«Юношеские дневники, 1903 — 1906» Виктора Жирмунского (Дмитрий Бавильский, «Новый мир» №12 / 2014)


Три из четырех тетрадок, наряду с двумя автономными переписками вошедших в том «Филологического наследия», посвящены поездкам Виктора Жирмунского в Германию. Помимо наблюдений за дорогой и достопримечательностями, в бумагах этих масса свидетельств об учебе будущего филолога в Тенишевском училище, поскольку дневники ведет совсем еще молодой человек: первую тетрадь Жирмунский начинает, когда ему только одиннадцать, предпоследнюю заканчивает описанием своего четырнадцатого дня рождения, выпавшего на Франкфурт.

«21 июля (3 августа). Как только я открыл глаза, я вспомнил, что мне сегодня 14 лет. Это напомнило мне о столе с подарками и Раином сюрпризе. Я быстро вскочил из постели и оглянулся. Стол был убран по Раиному плану очень торжественным образом. На белой скатерти стояли: справа тарелка слив, слева — другая с виноградом. Посередине лежали подарки: от Раи альбом для открыток, который я желал себе уже давно, от мамы том III комментарий Куно Фишера к Фаусту, от папы очень хорошенький портфель, наконец, от тети Раи самопишущее перо (Fullfeder)...»

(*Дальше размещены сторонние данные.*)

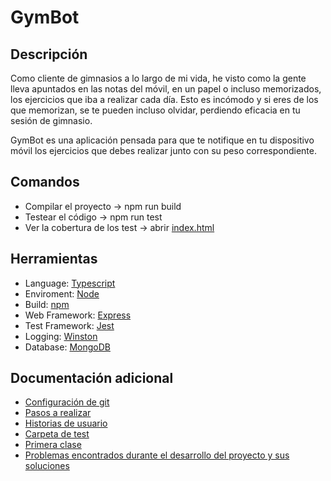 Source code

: # GymBot
## Descripción
Como cliente de gimnasios a lo largo de mi vida, he visto como la gente lleva apuntados en las notas del móvil, en un papel o incluso memorizados, los ejercicios que iba a realizar cada día. Esto es incómodo y si eres de los que memorizan, se te pueden incluso olvidar, perdiendo eficacia en tu sesión de gimnasio.

GymBot es una aplicación pensada para que te notifique en tu dispositivo móvil los ejercicios que debes realizar junto con su peso correspondiente.

## Comandos
* Compilar el proyecto -> npm run build
* Testear el código -> npm run test
* Ver la cobertura de los test -> abrir  [index.html](docs/coverage/lcov-report/index.html)

## Herramientas

* Language: [Typescript](https://www.typescriptlang.org)
* Enviroment: [Node](https://nodejs.org)
* Build: [npm](docs/tools/npm.md)
* Web Framework: [Express](https://expressjs.com)
* Test Framework: [Jest](docs/tools/jest.md)
* Logging: [Winston](https://www.npmjs.com/package/winston)
* Database: [MongoDB](https://www.mongodb.com)

## Documentación adicional
* [Configuración de git](docs/git-config.md)
* [Pasos a realizar](docs/pasos.md)
* [Historias de usuario](docs/hu.md)
* [Carpeta de test](src/__test__)
* [Primera clase](src/models/Exercise.ts)
* [Problemas encontrados durante el desarrollo del proyecto y sus soluciones](docs/errors.md)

Перо и портфель идеально подходят образу серьезного человека, постоянно занятого исследовательской работой. Часть открыток из подаренного сестрой альбома на правах иллюстраций вошла в нынешнее издание: судя по всему, Жирмунский любил классифицировать все, что встречалось и что интересовало, составлять реестры и каталоги. Однако главный подарок ему, разумеется, сделала мама: Гете был многолетним кумиром Жирмунского — страницы его тетрадей полны разборов «Фауста», которого он считал едва ли не главной книгой человечества, а посещение дома-музея поэта во Франкфурте описывается в стиле религиозного паломничества.

«Творец „Фауста“ был титан. Это был сам Прометей, одухотворивший душу бренного человека своим непокорным божественным огнем!»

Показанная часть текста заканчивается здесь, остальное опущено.